• [WHAT NEEDS TO BE DONE] Reproduce nothing beyond the line containing "We have $x \in". From the first line of the data below down to it, copy each line exactly, without the pictures.

• [DATASET RECORDS]
────────────────────

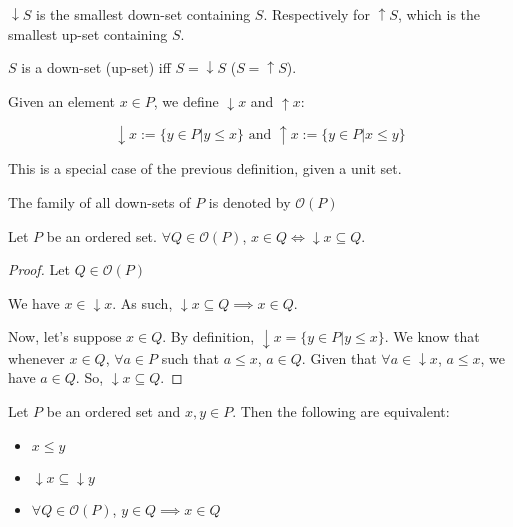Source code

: \begin{remark}
$\downarrow S$ is the smallest down-set containing $S$. Respectively for $\uparrow S$, which is the smallest up-set containing $S$.

$S$ is a down-set (up-set) iff $S = \downarrow S$ ($S = \uparrow S$).
\end{remark}

\begin{definition}
Given an element $x \in P$, we define $\downarrow x$ and $\uparrow x$:

\begin{equation*}
\downarrow x := \{ y \in P | y \leq x \} \text{ and } \uparrow x := \{ y \in P | x \leq y \}
\end{equation*}
\end{definition}

\begin{remark}
This is a special case of the previous definition, given a unit set.
\end{remark}

\begin{notation}
  The family of all down-sets of $P$ is denoted by $\mathcal{O}(P)$
\end{notation}

\begin{lemma}
  Let $P$ be an ordered set. $\forall Q \in \mathcal{O}(P)$, $x \in Q \iff \downarrow x \subseteq Q$.
\end{lemma}

\begin{proof}
  Let $Q \in \mathcal{O}(P)$

  We have $x \in \downarrow x$. As such, $\downarrow x \subseteq Q \implies x \in Q$.

  Now, let's suppose $x \in Q$. By definition, $\downarrow x = \{y \in P | y \leq x\}$. We know that whenever $x \in Q$, $\forall a \in P$ such that $a \leq x$, $a \in Q$. Given that $\forall a \in \downarrow x$, $a \leq x$, we have $a \in Q$. So, $\downarrow x \subseteq Q$.
\end{proof}

\begin{lemma}
  Let $P$ be an ordered set and $x,y \in P$. Then the following are equivalent:
  \begin{itemize}
  \item $x \leq  y$
  \item $\downarrow x \subseteq \downarrow y$
  \item $\forall Q \in \mathcal{O}(P)$, $y \in Q \implies x \in Q$
  \end{itemize}
\end{lemma}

────────────────────

• [RESULT]
Source code

: \begin{remark}
$\downarrow S$ is the smallest down-set containing $S$. Respectively for $\uparrow S$, which is the smallest up-set containing $S$.

$S$ is a down-set (up-set) iff $S = \downarrow S$ ($S = \uparrow S$).
\end{remark}

\begin{definition}
Given an element $x \in P$, we define $\downarrow x$ and $\uparrow x$:

\begin{equation*}
\downarrow x := \{ y \in P | y \leq x \} \text{ and } \uparrow x := \{ y \in P | x \leq y \}
\end{equation*}
\end{definition}

\begin{remark}
This is a special case of the previous definition, given a unit set.
\end{remark}

\begin{notation}
  The family of all down-sets of $P$ is denoted by $\mathcal{O}(P)$
\end{notation}

\begin{lemma}
  Let $P$ be an ordered set. $\forall Q \in \mathcal{O}(P)$, $x \in Q \iff \downarrow x \subseteq Q$.
\end{lemma}

\begin{proof}
  Let $Q \in \mathcal{O}(P)$

  We have $x \in \downarrow x$. As such, $\downarrow x \subseteq Q \implies x \in Q$.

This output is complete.